-- PROBLEM REQUIREMENTS --
Exact copies of the line with "- Redimensionar algo->posts" and of all lines after it through the end of the entries are required, and no other lines.

Stored data
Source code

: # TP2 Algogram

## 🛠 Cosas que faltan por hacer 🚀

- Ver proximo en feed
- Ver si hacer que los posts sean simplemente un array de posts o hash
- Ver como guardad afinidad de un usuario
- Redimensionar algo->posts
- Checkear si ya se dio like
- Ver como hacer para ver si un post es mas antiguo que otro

-- YOUR RESPONSE --
- Redimensionar algo->posts
- Checkear si ya se dio like
- Ver como hacer para ver si un post es mas antiguo que otro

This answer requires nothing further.